How to do it
After a scam, time matters more than anything. Follow the steps in this order, from most urgent.
- Stop the money. If you paid or gave bank details, call your bank immediately at the official number (on the back of the card or in the app). Ask to block the card and to attempt a chargeback or to block the payment. The sooner you call, the higher the chances of recovering.
- Block access. If you entered a password on a fake page, change it right away on that service and on every other one where you used the same one. Enable two-step verification where it wasn't on: it prevents whoever has your password from getting in anyway.
- Preserve all the evidence. Don't delete anything. Save the messages, the emails, the phone numbers, the times, the site addresses, the payment receipts, the screenshots of the calls or profiles. They're needed for the bank, for the report and for the notifications.

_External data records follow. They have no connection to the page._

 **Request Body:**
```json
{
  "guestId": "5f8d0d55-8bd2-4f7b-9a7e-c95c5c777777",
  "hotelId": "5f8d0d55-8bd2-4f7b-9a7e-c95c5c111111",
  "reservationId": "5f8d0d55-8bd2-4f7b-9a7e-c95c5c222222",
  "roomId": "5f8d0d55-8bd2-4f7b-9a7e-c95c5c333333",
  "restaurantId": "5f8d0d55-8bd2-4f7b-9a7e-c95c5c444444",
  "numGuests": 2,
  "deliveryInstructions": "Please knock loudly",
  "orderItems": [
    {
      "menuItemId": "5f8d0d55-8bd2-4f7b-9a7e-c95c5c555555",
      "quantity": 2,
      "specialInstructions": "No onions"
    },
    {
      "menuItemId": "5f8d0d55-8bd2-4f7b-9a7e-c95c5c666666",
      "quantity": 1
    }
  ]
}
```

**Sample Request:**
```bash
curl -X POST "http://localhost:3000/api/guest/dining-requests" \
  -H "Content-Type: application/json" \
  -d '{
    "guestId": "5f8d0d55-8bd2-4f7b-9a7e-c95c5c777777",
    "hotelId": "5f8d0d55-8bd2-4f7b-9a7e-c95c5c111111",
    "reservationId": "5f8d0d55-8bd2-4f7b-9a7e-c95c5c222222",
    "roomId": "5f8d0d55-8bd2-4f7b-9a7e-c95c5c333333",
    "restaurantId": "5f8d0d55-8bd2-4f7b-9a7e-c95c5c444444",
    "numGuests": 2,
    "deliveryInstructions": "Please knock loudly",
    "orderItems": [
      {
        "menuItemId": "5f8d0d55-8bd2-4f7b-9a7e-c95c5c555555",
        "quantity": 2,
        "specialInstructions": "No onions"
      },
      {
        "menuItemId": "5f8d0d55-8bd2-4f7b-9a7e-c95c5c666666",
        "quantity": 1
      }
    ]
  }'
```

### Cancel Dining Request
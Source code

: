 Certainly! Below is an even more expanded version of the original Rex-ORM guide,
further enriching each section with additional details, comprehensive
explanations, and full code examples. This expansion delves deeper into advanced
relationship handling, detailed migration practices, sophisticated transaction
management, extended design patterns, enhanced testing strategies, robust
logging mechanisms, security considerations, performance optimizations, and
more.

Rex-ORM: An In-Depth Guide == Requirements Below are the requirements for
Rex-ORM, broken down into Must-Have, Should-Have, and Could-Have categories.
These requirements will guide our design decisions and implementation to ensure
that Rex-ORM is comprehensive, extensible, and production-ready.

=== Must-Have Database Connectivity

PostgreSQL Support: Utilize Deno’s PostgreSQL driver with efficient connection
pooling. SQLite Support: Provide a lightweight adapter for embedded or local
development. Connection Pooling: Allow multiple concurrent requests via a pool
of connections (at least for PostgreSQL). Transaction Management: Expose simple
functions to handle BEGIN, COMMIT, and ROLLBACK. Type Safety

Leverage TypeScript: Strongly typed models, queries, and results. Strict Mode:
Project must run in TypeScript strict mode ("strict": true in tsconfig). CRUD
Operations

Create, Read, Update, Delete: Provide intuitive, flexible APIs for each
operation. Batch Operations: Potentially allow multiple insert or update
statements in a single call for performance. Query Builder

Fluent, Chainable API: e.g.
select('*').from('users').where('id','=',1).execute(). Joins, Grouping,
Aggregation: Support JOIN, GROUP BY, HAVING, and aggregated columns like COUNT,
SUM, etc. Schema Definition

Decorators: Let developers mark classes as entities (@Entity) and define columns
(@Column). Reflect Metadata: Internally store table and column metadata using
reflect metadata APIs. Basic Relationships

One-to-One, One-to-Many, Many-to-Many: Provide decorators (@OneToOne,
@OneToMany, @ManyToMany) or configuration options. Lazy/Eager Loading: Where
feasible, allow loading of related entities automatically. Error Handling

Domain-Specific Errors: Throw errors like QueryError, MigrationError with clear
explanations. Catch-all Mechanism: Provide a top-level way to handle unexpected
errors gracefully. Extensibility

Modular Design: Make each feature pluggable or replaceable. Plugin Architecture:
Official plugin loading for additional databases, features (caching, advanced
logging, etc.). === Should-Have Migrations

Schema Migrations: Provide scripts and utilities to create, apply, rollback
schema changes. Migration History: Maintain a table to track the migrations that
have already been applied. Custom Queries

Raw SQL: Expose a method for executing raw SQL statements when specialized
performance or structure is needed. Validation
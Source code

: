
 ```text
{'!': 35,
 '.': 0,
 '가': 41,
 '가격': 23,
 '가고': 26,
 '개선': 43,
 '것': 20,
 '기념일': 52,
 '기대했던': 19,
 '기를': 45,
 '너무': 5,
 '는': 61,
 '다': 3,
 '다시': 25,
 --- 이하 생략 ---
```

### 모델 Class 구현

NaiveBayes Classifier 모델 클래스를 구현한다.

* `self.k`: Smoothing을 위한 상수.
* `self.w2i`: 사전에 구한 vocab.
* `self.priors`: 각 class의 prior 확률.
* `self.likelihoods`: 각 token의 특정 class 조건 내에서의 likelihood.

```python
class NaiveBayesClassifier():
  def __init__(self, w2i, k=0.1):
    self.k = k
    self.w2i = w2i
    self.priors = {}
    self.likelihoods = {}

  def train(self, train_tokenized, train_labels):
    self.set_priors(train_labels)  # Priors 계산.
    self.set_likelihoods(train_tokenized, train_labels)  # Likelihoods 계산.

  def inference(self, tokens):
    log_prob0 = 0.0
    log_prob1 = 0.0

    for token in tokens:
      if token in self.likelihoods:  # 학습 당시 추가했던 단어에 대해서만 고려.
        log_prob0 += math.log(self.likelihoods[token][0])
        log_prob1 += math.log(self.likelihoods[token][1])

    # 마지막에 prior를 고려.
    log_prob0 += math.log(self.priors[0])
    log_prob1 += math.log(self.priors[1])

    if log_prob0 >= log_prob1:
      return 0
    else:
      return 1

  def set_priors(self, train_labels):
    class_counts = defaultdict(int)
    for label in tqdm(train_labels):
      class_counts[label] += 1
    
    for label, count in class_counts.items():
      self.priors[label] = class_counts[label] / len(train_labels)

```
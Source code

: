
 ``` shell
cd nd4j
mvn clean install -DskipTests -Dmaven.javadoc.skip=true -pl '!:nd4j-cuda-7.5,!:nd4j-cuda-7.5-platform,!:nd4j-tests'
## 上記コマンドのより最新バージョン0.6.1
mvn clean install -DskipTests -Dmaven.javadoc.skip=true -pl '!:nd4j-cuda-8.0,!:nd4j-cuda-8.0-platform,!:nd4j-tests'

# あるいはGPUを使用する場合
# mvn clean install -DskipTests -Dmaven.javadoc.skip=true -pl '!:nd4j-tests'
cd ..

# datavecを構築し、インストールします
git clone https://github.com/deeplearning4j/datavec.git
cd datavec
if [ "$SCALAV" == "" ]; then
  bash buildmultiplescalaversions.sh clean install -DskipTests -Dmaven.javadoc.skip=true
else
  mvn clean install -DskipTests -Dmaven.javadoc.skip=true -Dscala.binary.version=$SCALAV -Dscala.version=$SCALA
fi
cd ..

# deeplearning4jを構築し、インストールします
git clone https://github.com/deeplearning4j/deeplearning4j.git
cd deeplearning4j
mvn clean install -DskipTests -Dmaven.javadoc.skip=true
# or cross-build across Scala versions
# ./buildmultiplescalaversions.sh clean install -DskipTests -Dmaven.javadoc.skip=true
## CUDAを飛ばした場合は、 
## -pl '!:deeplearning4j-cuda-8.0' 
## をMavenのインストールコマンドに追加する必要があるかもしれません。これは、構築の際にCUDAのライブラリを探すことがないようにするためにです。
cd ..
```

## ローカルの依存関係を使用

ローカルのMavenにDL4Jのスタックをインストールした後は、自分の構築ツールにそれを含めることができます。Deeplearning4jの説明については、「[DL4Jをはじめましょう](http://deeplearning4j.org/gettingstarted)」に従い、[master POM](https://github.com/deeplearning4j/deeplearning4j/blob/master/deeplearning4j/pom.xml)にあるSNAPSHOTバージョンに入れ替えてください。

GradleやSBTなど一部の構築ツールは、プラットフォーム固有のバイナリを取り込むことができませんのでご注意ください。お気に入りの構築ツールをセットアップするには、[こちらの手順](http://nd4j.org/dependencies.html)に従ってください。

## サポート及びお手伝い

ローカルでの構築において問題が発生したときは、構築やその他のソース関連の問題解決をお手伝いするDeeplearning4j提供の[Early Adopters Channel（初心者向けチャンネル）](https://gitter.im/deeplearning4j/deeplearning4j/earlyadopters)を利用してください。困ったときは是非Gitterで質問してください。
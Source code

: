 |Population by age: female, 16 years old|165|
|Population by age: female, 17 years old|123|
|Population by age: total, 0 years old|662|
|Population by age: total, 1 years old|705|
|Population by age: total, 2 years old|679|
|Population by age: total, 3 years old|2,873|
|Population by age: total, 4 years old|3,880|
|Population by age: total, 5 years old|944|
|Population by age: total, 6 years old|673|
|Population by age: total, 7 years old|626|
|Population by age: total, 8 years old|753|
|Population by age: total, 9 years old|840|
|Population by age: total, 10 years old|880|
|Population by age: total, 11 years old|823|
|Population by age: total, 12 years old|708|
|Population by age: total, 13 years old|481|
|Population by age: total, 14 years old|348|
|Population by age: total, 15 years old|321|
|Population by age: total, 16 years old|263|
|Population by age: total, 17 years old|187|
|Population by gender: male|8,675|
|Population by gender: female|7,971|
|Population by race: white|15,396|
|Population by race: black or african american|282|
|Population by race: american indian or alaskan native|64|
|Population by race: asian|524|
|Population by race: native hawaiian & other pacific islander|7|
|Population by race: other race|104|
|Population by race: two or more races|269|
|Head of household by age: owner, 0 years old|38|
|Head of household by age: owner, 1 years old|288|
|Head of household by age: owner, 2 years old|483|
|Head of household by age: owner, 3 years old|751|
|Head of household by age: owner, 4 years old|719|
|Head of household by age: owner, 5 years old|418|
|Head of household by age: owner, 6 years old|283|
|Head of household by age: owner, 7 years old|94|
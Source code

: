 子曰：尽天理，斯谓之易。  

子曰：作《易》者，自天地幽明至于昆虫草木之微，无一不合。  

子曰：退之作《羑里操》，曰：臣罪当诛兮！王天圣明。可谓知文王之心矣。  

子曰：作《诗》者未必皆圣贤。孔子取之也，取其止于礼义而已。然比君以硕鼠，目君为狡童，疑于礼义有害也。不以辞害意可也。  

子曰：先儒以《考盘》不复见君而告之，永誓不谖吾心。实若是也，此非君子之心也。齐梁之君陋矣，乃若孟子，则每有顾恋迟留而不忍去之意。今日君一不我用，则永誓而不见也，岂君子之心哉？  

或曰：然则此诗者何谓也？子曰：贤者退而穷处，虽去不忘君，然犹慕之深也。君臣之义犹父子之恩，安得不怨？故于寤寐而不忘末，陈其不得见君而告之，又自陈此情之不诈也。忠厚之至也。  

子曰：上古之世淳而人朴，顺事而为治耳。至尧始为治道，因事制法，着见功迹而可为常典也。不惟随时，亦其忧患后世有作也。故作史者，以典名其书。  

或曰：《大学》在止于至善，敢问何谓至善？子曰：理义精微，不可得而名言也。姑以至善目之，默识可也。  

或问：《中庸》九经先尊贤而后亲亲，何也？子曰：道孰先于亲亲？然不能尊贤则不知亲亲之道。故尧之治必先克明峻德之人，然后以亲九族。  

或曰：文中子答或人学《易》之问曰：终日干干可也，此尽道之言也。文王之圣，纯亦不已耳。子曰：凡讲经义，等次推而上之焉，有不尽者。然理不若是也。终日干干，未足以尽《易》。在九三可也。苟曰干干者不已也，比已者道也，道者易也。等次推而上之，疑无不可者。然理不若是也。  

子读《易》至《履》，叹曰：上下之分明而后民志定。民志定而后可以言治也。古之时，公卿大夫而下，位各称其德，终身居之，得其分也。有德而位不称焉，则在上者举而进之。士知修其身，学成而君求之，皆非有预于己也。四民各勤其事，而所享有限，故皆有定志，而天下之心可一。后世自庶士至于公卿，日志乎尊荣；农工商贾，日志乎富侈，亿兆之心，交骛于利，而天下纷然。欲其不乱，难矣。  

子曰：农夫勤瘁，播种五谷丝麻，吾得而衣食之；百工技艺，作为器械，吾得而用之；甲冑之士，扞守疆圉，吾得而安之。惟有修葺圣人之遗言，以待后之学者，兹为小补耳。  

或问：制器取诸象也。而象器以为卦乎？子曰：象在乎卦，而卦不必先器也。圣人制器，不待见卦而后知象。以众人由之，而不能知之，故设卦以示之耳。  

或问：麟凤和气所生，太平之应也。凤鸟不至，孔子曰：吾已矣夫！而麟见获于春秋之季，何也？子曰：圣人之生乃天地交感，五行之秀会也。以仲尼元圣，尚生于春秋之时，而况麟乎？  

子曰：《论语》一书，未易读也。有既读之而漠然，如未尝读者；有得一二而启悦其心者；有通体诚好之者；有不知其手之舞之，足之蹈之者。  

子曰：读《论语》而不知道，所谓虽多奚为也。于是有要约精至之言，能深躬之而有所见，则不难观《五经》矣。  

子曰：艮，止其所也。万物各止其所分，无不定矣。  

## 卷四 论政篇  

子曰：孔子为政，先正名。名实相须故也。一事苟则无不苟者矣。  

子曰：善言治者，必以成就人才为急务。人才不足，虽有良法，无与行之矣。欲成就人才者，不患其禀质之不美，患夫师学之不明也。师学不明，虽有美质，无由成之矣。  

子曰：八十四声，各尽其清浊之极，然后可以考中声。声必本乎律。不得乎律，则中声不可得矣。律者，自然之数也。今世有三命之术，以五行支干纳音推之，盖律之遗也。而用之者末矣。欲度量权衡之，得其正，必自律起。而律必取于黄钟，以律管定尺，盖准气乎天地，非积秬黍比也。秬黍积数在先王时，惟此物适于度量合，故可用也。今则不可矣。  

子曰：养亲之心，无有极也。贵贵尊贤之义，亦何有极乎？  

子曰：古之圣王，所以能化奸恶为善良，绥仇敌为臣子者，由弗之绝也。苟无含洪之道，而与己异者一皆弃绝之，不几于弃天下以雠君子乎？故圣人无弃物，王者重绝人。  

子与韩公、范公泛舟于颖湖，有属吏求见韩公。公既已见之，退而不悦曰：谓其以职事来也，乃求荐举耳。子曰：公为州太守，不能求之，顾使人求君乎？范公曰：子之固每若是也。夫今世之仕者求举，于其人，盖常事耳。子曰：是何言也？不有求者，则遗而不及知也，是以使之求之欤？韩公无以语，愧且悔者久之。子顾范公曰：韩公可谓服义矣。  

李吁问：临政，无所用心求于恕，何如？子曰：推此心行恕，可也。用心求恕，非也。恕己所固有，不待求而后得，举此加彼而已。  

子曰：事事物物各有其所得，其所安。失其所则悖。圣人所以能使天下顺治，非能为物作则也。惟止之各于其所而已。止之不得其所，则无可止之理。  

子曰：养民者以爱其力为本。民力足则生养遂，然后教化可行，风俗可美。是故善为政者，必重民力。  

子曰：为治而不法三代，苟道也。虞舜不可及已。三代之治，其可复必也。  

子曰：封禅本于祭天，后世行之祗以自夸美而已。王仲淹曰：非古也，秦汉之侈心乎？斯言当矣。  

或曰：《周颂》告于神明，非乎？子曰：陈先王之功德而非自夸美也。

- Report it. File a report with law enforcement: even if recovery isn't guaranteed, the report is often necessary for the bank and the insurer and it helps stop the scammers. Also report the content to the platforms involved (the email as phishing, the fake profile, the scam site).
Check: you've handled the emergency well when you've closed the two taps (money and access), you have an orderly file of evidence and you've started the report and the notifications. From there on it's a matter of following up on the cases, but the urgent part is secured.
Reminder to keep handy: 1) bank right away, block and attempt the chargeback; 2) change the reused passwords and enable two-step verification; 3) save all the evidence without deleting anything; 4) report to the authorities and notify the platforms.
A concrete example
Paolo gets a fake message from the bank; he clicks, enters his credentials on a page identical to the original, and realizes right after that he made a mistake. Instead of freezing, he acts. He calls the bank at the number on the back of the card: they block access and put the account under watch, stopping a transfer that was about to go out. Then he changes the password (which he also used for his email) and enables two-step verification everywhere. He takes screenshots of the message and the fake page, and goes to file a report. The account is safe because he acted in the first half-hour, not the next day.
When it does NOT work (and how to fix it)
If the bank says the payment can't be reversed
Some payments (instant transfers, cryptocurrencies, gift cards) are hard or impossible to revoke. Don't stop at the "no": ask the bank anyway to flag the fraud and put the account under observation, file a report (necessary for any refunds or insurance), and if the money went to an identifiable service (an exchange, a shop) report it to that one too. Keep everything: sometimes recoveries arrive through indirect routes.
If the scammers still have your data or access
A scam can be just the beginning: with your data they can attempt other hits or sell the information. Change all the important passwords (not just the exposed one), enable two-step verification everywhere, check that no contact details or forwarding rules have been added to your email, and keep an eye on accounts and transactions in the following weeks. If they stole your personal data, watch out for any contracts or requests in your name.
If you feel guilty and frozen by shame
Shame is the scammers' best ally, because it pushes you to stay silent and not act. These scams are built by professionals to fool anyone, and AI has made them more convincing than ever: having fallen for it doesn't make you naive. Talking about it (with the bank, the authorities, a trusted person) is the first step to limiting the damage and to helping stop those who strike others too.
A tip from someone who actually uses it
Keep handy, before you need it, your bank's direct number and the procedure to block cards: save them in your phone now. In the moment of the scam, every minute lost looking for the right number is money walking away. Those who react fast limit the damage; those who freeze or wait "to understand better" often discover that it was precisely the waiting that did the damage.
Frequently asked questions
Will I get back the money I lost?
It depends: for cards and some payments the bank can sometimes reverse or refund, especially if you report in the first hours; for instant transfers, cryptocurrencies and gift cards recovery is much harder. It's not guaranteed in any case, but acting immediately and reporting maximizes the chances. Waiting reduces them almost to zero.
Is reporting really worth it, if they won't catch the scammer anyway?
Yes, and thinking otherwise is what leaves scammers undisturbed. The report is often the condition for obtaining refunds from a bank or insurer, it feeds investigations that can link multiple cases, and it helps stop networks that strike many victims. Even if your single case doesn't lead to an arrest, your silence would only help the one who scammed you.